As is apparent from the above description, the present invention
Now, the key escrow method is defined as the management station, control station, and base station.
Mobile cryptographic communication system consisting of
Group configuration in Stem's key escrow system management office
A means for managing information is provided, and the control station responds to terminal requests.
And then assign a dummy user to the group
Additional means and assigning dummy users to idle terminals
Means to generate the group key to the terminal via the base station.
Instructing means, storing idle terminals, and investigating
Means for providing idle terminals at the request of the institution;
After the eligibility period has passed, remove idle terminals
Means for causing a terminal to generate a new group key.
Means for relay control of group communication between terminals,
Generate a prime number p and an integer α (2 ≦ α ≦ p−1) as information
Each terminal M _i(i = 1 to n; n is
The number of members)_iHands to generate and keep secret
Step and Z_i= Α^Ri Calculate modp and deliver to other terminals
Means and Z sent from another terminal_{i + 1}And Z_i-1From
X_i= (Z_{i + 1}/ Z_i-1)^Ri modp (however, Z₀= Z_n,
Z_{n + 1}= Z₁Means for calculating and delivering to another terminal;
_i-1 ^nRi・ X_i ^n-1・ X_{i + 1} ^(n-2)... X_n ^(i-1)・ X₁ ^(i-2)
... X_i-2 Calculate modp and use common key K_nMeans to obtain
Equipped to prevent escaping at low cost.
No matter how the composition changes dynamically, investigating agencies
Will send communication from the group containing the
As well as unrestricted access by investigative agencies.
The effect that interception can be prevented is obtained.

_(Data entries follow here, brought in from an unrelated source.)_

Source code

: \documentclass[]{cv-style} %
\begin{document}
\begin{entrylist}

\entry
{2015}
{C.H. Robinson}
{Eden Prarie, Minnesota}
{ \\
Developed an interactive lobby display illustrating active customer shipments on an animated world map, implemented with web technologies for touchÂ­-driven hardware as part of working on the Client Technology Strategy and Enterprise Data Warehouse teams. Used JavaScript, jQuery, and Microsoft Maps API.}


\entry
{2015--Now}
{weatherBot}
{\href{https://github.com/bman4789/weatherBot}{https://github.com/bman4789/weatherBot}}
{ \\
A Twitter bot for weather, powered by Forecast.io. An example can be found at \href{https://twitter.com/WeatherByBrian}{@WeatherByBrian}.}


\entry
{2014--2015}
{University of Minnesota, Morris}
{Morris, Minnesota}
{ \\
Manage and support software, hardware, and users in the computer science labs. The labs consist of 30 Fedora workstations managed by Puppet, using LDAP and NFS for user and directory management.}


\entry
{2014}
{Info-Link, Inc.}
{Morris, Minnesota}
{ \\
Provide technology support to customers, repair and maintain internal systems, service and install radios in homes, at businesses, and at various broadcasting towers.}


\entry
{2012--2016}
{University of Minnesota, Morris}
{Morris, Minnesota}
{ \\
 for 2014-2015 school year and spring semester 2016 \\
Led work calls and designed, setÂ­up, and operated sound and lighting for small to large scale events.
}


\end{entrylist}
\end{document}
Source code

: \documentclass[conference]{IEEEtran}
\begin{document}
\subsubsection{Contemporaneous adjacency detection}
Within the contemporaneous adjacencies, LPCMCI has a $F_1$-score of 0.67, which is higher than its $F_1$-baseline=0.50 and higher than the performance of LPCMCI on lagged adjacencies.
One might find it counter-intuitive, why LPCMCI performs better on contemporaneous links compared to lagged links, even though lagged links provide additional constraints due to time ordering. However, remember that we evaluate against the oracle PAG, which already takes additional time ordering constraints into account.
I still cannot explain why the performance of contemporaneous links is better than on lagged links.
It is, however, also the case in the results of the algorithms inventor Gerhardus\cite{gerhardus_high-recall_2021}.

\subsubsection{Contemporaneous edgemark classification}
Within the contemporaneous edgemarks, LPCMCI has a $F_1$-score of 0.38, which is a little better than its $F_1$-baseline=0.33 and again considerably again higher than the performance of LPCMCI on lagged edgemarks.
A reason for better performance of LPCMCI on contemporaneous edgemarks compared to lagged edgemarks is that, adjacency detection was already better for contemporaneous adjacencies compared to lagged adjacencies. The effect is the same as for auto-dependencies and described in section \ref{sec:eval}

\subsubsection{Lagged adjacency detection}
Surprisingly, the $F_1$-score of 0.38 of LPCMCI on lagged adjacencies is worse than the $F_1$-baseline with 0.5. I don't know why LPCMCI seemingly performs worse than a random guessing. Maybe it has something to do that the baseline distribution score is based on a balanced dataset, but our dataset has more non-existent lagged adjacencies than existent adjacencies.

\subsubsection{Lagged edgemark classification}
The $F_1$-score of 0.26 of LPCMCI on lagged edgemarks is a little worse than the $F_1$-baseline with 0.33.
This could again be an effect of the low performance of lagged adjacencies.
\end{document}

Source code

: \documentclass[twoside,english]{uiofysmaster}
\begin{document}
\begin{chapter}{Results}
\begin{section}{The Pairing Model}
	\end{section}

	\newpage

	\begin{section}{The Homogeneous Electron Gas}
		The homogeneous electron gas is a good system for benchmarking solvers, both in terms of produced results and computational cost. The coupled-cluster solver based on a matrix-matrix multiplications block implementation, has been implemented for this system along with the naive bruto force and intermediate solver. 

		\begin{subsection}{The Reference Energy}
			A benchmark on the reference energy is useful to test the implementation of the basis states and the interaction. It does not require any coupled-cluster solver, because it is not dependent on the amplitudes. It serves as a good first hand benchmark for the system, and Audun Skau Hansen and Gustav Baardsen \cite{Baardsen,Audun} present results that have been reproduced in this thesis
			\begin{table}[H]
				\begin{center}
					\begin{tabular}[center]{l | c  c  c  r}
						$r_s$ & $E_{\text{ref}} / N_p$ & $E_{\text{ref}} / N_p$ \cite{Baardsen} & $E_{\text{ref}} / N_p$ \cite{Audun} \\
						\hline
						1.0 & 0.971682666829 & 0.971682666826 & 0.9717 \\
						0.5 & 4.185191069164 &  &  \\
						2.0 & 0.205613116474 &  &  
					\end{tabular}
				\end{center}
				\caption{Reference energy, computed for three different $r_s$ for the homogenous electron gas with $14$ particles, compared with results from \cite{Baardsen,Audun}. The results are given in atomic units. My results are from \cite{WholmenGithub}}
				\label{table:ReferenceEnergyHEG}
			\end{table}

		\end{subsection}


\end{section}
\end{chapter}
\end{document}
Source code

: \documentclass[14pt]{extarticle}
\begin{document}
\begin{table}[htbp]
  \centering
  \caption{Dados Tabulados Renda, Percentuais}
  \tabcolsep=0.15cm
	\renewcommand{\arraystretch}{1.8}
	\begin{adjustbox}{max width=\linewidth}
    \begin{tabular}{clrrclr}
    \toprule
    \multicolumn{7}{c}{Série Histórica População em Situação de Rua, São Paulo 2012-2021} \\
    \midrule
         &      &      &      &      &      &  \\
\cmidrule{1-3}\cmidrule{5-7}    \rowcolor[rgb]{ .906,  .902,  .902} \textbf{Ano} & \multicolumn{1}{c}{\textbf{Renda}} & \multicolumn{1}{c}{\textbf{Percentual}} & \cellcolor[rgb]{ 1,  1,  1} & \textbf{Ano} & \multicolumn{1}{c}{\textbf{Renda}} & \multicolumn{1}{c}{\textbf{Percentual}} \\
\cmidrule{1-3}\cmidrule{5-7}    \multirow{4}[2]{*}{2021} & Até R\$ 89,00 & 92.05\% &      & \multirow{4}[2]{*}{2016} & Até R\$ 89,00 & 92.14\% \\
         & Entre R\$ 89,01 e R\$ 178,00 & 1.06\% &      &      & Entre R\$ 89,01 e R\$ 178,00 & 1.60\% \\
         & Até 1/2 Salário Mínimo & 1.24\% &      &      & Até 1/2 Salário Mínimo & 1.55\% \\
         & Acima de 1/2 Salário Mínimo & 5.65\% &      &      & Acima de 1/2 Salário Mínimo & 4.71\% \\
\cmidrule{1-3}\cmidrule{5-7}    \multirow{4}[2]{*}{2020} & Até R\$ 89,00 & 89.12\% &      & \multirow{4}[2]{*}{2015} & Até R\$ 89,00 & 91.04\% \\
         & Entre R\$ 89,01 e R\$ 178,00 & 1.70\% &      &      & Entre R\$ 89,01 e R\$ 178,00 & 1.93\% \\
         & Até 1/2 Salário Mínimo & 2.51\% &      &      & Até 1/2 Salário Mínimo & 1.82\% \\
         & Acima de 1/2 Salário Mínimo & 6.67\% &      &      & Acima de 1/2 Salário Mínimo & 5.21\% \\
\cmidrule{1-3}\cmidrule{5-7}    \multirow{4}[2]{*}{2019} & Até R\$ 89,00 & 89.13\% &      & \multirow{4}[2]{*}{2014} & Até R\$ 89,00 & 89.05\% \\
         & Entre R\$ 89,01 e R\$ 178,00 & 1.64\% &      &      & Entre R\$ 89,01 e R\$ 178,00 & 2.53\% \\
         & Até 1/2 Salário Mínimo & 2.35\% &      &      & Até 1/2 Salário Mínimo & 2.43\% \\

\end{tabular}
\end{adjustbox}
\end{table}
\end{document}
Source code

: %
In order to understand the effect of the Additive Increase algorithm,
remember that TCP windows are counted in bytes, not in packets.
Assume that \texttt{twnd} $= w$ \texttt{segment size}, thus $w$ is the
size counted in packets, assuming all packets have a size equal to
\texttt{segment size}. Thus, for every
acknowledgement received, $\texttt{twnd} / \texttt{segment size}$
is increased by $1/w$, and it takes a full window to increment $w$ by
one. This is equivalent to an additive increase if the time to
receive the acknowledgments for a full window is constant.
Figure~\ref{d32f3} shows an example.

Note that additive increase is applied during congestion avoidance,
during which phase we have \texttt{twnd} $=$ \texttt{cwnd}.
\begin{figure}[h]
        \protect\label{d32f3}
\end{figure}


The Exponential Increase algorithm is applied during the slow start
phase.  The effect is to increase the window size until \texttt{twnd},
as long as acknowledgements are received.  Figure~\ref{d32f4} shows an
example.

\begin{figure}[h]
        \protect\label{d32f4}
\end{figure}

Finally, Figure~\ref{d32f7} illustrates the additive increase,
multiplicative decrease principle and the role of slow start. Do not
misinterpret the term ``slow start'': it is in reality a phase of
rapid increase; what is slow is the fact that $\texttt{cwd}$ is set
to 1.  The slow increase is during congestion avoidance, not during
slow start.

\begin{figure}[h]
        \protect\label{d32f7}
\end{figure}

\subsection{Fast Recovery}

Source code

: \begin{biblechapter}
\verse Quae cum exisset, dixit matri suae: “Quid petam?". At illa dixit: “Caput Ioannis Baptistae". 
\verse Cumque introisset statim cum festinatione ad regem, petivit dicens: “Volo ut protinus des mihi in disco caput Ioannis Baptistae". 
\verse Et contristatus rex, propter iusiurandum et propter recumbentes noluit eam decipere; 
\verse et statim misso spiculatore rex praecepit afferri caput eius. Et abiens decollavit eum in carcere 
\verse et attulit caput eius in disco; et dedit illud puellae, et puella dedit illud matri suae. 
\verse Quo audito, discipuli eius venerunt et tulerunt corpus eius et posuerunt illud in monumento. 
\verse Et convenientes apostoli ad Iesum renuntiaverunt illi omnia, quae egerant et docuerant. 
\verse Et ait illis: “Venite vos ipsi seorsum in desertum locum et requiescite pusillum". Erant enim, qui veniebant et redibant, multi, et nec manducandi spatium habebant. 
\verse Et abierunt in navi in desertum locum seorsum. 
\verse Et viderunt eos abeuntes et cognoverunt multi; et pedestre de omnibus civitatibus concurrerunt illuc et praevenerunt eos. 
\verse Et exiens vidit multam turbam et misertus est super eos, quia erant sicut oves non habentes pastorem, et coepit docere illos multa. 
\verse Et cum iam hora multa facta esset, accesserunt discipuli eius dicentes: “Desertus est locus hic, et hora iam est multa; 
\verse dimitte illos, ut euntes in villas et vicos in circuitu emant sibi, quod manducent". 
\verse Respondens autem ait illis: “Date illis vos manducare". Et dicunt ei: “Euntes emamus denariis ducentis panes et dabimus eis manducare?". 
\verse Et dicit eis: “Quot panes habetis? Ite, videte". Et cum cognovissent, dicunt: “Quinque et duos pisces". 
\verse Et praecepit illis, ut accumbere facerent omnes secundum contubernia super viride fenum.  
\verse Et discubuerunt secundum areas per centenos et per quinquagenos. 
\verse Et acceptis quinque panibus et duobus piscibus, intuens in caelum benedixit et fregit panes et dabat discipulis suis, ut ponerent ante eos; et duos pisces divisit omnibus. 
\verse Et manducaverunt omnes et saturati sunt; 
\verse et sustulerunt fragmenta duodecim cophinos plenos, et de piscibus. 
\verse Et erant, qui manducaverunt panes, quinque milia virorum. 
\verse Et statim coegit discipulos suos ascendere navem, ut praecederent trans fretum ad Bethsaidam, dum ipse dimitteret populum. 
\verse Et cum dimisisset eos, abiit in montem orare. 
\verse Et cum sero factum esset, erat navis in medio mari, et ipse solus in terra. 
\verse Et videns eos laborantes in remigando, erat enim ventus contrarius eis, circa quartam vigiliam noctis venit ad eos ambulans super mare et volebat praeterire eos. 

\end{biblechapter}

[Brief description of the drawings]

FIG. 1 is a functional block diagram of a key escrow system according to an embodiment of the present invention;

FIG. 2 is a functional block diagram of a conventional key escrow system using a clipper chip,

FIG. 3 is a functional block diagram of a conventional key escrow system using ID-based key distribution.

[Explanation of symbols]

 REFERENCE SIGNS LIST 1 management station 2 control station 3 base station 4 wireless network 5 terminal T1 to T8 6 investigating agency 7 court 8 idle terminal

Continuation of the front page (72) Inventor Daisuke Ishii 3-20-8 Shin-Yokohama, Kohoku-ku, Yokohama-shi, Kanagawa 8 F-Term in Advanced Mobile Communication Security Technology Research Institute (reference) 5J104 AA16 EA12 JA03 NA00 NA02 PA01 5K067 AA30 BB01 BB21 CC10 CC13 DD29 EE02 EE10 EE16 EE32 FF04 HH36

Claims (1)

[Claims] In a key escrow system of a mobile cryptographic communication system capable of broadcasting comprising a management station, a control station, a base station, and a plurality of terminals, the management station includes means for managing group configuration information, The control station, a means for determining a group configuration according to the request of the terminal, adding a dummy user to the group, allocating a dummy user to an idle terminal, and generating a group key for the terminal via the base station. Means for instructing, means for storing the idle terminal, means for providing the idle terminal in response to a request from an investigating agency, and excluding the idle terminal after the eavesdropping permission period has elapsed to replace the terminal with a new group key. Means for relay control of group communication between the terminals, a prime number p and an integer α (2 ≦ 2) as public information. ≦ p-1) produced and means to expose the said respective terminal M _{i (i} = 1~n; a n is the number of members), and means for holding the secret to generate a random number R _i, Z
means for calculating _i = α ^Ri modp and delivering it to another terminal;
From Z _{i + 1} and Z _i-1 sent from other terminals, X _i =
(Z _{i + 1} / Z _i-1 ) ^Ri modp (where Z ₀ = Z _n , Z _{n + 1}
= Calculates the Z ₁₎ and means for delivering to other terminals, Z _{i-1
^{nRi · X i n -1 · X}} i + 1 (n-2) ··· X n (i-1) · X 1 (i-2) ·
· Key escrow method to calculate the X _i-2 modp characterized by comprising a means for obtaining a common key K _n.